→ **Work request**: Your task is to return all of the records exactly, minus any images.

→ **Given data**:
# # # # # # #
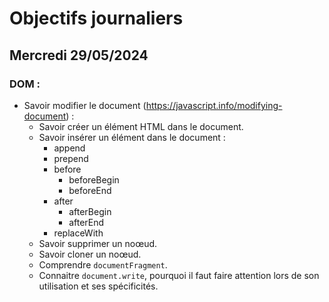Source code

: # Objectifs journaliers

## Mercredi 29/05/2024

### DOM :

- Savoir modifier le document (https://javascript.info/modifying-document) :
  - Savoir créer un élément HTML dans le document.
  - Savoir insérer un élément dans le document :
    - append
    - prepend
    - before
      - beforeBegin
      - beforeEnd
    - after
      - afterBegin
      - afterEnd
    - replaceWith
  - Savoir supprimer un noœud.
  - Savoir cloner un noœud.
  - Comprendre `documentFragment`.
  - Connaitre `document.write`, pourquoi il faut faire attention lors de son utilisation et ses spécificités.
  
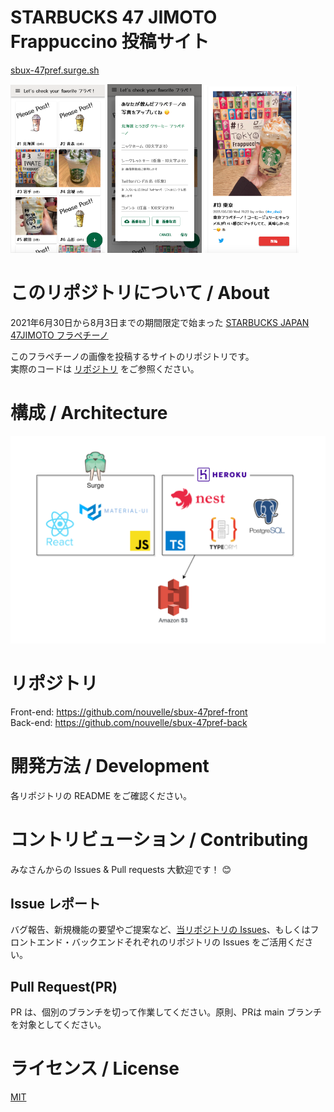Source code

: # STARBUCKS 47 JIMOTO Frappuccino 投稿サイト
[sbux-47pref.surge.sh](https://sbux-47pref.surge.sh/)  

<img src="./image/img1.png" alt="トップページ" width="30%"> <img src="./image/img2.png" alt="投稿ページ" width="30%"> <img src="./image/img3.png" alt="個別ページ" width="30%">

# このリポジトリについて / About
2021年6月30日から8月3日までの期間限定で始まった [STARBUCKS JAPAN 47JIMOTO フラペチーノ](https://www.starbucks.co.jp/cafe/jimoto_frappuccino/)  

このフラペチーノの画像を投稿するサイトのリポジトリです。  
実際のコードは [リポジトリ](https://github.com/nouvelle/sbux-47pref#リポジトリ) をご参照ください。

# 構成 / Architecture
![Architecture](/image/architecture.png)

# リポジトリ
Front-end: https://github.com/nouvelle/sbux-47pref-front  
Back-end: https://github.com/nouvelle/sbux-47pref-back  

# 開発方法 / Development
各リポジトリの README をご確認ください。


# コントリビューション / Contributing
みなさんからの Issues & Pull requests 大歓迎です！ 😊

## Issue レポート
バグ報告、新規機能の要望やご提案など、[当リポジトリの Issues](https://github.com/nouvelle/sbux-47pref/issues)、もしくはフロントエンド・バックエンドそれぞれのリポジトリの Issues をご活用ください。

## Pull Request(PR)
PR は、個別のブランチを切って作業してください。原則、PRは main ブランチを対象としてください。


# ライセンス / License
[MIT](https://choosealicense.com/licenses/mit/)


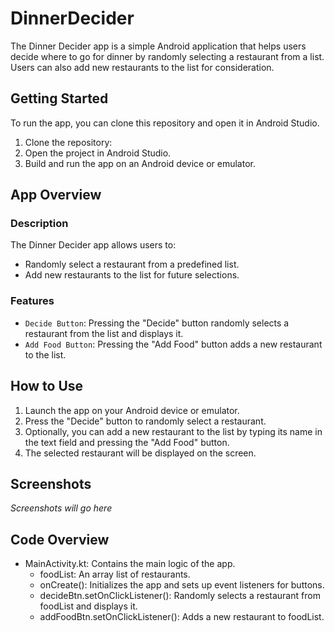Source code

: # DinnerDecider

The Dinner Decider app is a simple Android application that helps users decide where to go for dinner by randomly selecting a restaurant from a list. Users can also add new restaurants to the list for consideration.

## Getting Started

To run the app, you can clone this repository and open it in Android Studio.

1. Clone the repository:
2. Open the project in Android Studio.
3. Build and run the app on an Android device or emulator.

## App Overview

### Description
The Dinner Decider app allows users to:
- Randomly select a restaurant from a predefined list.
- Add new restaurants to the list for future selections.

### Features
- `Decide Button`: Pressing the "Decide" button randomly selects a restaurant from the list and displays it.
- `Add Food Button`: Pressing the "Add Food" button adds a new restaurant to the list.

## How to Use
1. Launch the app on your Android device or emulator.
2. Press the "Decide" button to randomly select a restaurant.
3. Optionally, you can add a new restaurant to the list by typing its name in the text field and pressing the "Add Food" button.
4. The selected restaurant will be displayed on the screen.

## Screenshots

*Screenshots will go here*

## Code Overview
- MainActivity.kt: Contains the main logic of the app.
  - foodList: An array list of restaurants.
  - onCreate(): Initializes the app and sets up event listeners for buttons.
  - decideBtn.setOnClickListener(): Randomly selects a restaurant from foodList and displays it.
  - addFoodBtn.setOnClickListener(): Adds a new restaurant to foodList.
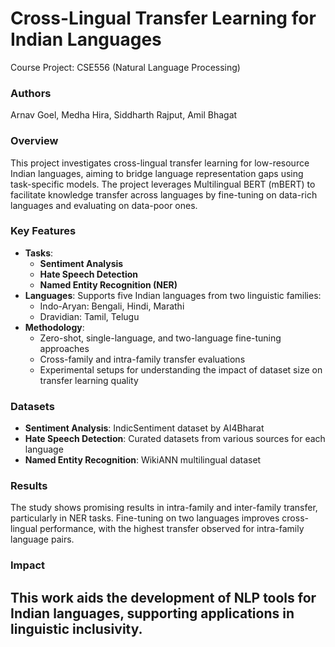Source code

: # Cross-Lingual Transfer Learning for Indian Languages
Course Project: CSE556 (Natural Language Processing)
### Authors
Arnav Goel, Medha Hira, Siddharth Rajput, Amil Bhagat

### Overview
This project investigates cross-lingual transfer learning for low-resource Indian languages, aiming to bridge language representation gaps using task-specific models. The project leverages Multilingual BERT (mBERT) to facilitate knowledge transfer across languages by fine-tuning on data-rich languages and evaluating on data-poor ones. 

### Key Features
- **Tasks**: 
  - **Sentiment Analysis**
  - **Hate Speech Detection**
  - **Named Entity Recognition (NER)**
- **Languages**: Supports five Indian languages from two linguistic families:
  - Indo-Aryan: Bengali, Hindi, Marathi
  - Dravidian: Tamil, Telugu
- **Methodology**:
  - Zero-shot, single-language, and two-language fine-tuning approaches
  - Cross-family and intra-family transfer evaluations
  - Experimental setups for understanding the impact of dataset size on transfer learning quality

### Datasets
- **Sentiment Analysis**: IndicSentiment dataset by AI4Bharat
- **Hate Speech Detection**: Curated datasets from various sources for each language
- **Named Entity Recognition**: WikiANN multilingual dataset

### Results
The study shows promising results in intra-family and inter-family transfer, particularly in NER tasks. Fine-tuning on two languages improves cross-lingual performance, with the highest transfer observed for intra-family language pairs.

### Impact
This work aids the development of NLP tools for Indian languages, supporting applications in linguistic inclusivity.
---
# # # # # # #
→ **Output**:
Source code

: # Objectifs journaliers

## Mercredi 29/05/2024

### DOM :

- Savoir modifier le document (https://javascript.info/modifying-document) :
  - Savoir créer un élément HTML dans le document.
  - Savoir insérer un élément dans le document :
    - append
    - prepend
    - before
      - beforeBegin
      - beforeEnd
    - after
      - afterBegin
      - afterEnd
    - replaceWith
  - Savoir supprimer un noœud.
  - Savoir cloner un noœud.
  - Comprendre `documentFragment`.
  - Connaitre `document.write`, pourquoi il faut faire attention lors de son utilisation et ses spécificités.
  
Source code

: # STARBUCKS 47 JIMOTO Frappuccino 投稿サイト
[sbux-47pref.surge.sh](https://sbux-47pref.surge.sh/)  

<img src="./image/img1.png" alt="トップページ" width="30%"> <img src="./image/img2.png" alt="投稿ページ" width="30%"> <img src="./image/img3.png" alt="個別ページ" width="30%">

# このリポジトリについて / About
2021年6月30日から8月3日までの期間限定で始まった [STARBUCKS JAPAN 47JIMOTO フラペチーノ](https://www.starbucks.co.jp/cafe/jimoto_frappuccino/)  

このフラペチーノの画像を投稿するサイトのリポジトリです。  
実際のコードは [リポジトリ](https://github.com/nouvelle/sbux-47pref#リポジトリ) をご参照ください。

# 構成 / Architecture
![Architecture](/image/architecture.png)

# リポジトリ
Front-end: https://github.com/nouvelle/sbux-47pref-front  
Back-end: https://github.com/nouvelle/sbux-47pref-back  

# 開発方法 / Development
各リポジトリの README をご確認ください。


# コントリビューション / Contributing
みなさんからの Issues & Pull requests 大歓迎です！ 😊

## Issue レポート
バグ報告、新規機能の要望やご提案など、[当リポジトリの Issues](https://github.com/nouvelle/sbux-47pref/issues)、もしくはフロントエンド・バックエンドそれぞれのリポジトリの Issues をご活用ください。

## Pull Request(PR)
PR は、個別のブランチを切って作業してください。原則、PRは main ブランチを対象としてください。


# ライセンス / License
[MIT](https://choosealicense.com/licenses/mit/)


Source code

: # DinnerDecider

The Dinner Decider app is a simple Android application that helps users decide where to go for dinner by randomly selecting a restaurant from a list. Users can also add new restaurants to the list for consideration.

## Getting Started

To run the app, you can clone this repository and open it in Android Studio.

1. Clone the repository:
2. Open the project in Android Studio.
3. Build and run the app on an Android device or emulator.

## App Overview

### Description
The Dinner Decider app allows users to:
- Randomly select a restaurant from a predefined list.
- Add new restaurants to the list for future selections.

### Features
- `Decide Button`: Pressing the "Decide" button randomly selects a restaurant from the list and displays it.
- `Add Food Button`: Pressing the "Add Food" button adds a new restaurant to the list.

## How to Use
1. Launch the app on your Android device or emulator.
2. Press the "Decide" button to randomly select a restaurant.
3. Optionally, you can add a new restaurant to the list by typing its name in the text field and pressing the "Add Food" button.
4. The selected restaurant will be displayed on the screen.

## Screenshots

*Screenshots will go here*

## Code Overview
- MainActivity.kt: Contains the main logic of the app.
  - foodList: An array list of restaurants.
  - onCreate(): Initializes the app and sets up event listeners for buttons.
  - decideBtn.setOnClickListener(): Randomly selects a restaurant from foodList and displays it.
  - addFoodBtn.setOnClickListener(): Adds a new restaurant to foodList.
Source code

: # Cross-Lingual Transfer Learning for Indian Languages
Course Project: CSE556 (Natural Language Processing)
### Authors
Arnav Goel, Medha Hira, Siddharth Rajput, Amil Bhagat

### Overview
This project investigates cross-lingual transfer learning for low-resource Indian languages, aiming to bridge language representation gaps using task-specific models. The project leverages Multilingual BERT (mBERT) to facilitate knowledge transfer across languages by fine-tuning on data-rich languages and evaluating on data-poor ones. 

### Key Features
- **Tasks**: 
  - **Sentiment Analysis**
  - **Hate Speech Detection**
  - **Named Entity Recognition (NER)**
- **Languages**: Supports five Indian languages from two linguistic families:
  - Indo-Aryan: Bengali, Hindi, Marathi
  - Dravidian: Tamil, Telugu
- **Methodology**:
  - Zero-shot, single-language, and two-language fine-tuning approaches
  - Cross-family and intra-family transfer evaluations
  - Experimental setups for understanding the impact of dataset size on transfer learning quality

### Datasets
- **Sentiment Analysis**: IndicSentiment dataset by AI4Bharat
- **Hate Speech Detection**: Curated datasets from various sources for each language
- **Named Entity Recognition**: WikiANN multilingual dataset

### Results
The study shows promising results in intra-family and inter-family transfer, particularly in NER tasks. Fine-tuning on two languages improves cross-lingual performance, with the highest transfer observed for intra-family language pairs.

### Impact
This work aids the development of NLP tools for Indian languages, supporting applications in linguistic inclusivity.
---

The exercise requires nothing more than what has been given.